- Music
- 28 Feb 07
I’ll Tear My Own Walls Down offers a testing array of thoughtful, somewhat downbeat performances and will reward those who apply themselves to it.
Taken in small doses, Cobh man Bill Coleman’s songs and his fey, world-weary voice bring a lot of aching charm to an often indifferent world, but over the full distance of an album he’s restricted by a fairly limited sound palette and tempos stuck in the lowest of gears.

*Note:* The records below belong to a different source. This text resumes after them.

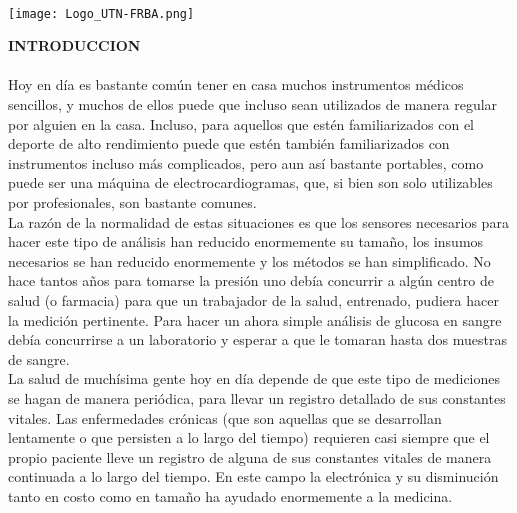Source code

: \documentclass[11pt]{report}
\begin{document}
\begin{titlepage}
		
		\hfill
		\\[5cm]
		\hfill
		\vfill\vfill
		\texttt{[image: Logo\_UTN-FRBA.png]}\\[1cm] %
		
		
		\vfill %
		
	\end{titlepage}


\newpage
\noindent \Large \textbf{INTRODUCCION} \\
\\
Hoy en día es bastante común tener en casa muchos instrumentos médicos sencillos, y muchos de ellos puede que incluso sean  utilizados de manera regular por alguien en la casa. Incluso, para aquellos que estén familiarizados con el deporte de alto rendimiento puede que estén también familiarizados con instrumentos incluso más complicados, pero aun así bastante portables, como puede ser una máquina de electrocardiogramas, que, si bien son solo utilizables por profesionales, son bastante comunes. \\

La razón de la normalidad de estas situaciones es que los sensores necesarios para hacer este tipo de análisis han reducido enormemente su tamaño, los insumos necesarios se han reducido enormemente y los métodos se han simplificado. No hace tantos años para tomarse la presión uno debía concurrir a algún centro de salud (o
farmacia) para que un trabajador de la salud, entrenado, pudiera hacer la medición pertinente.  Para hacer un ahora simple análisis de glucosa en sangre debía  concurrirse a un laboratorio y esperar a que le tomaran hasta dos muestras de sangre.\\

La salud de muchísima gente hoy en día depende de que este tipo de mediciones se hagan de manera periódica, para llevar un registro detallado de sus constantes vitales. Las enfermedades crónicas (que son aquellas que se desarrollan lentamente o que persisten a lo largo del tiempo) requieren casi siempre que el propio paciente lleve un registro de
alguna de sus constantes vitales de manera continuada a lo largo del tiempo. En este campo la electrónica y su disminución tanto en costo como en tamaño ha ayudado enormemente a la medicina.\\
\end{document}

‘Offer Up The Hope’, with echoes of Declan O’Rourke, has an attractive chiming appeal, but tends towards anonymity. ‘Devilette’ evokes Harvest-era Neil Young, its sparse piano setting a pensive mood. ‘The Pull Of The Pint’ plods alliteratively along until the sparkling ‘Say It Like You Mean It’ shows that Coleman actually has a pulse. But then ‘In My Head’ returns to bottom gear, although it does make a bit of a racket towards the end. The anguish of ‘First On Me’ invites repeat listens, but ‘Awake’ is another introspective dirge, lightened by counterpoint vocals and touches of harmony, while ‘Slow Hurricane’ demonstrates how a groove can nearly become a rut. The title track benefits from unison octave vocals that merely highlight the album’s defects.
I’ll Tear My Own Walls Down offers a testing array of thoughtful, somewhat downbeat performances and will reward those who apply themselves to it. But overall it could have done with more light and less shadow, more pace and less pathos.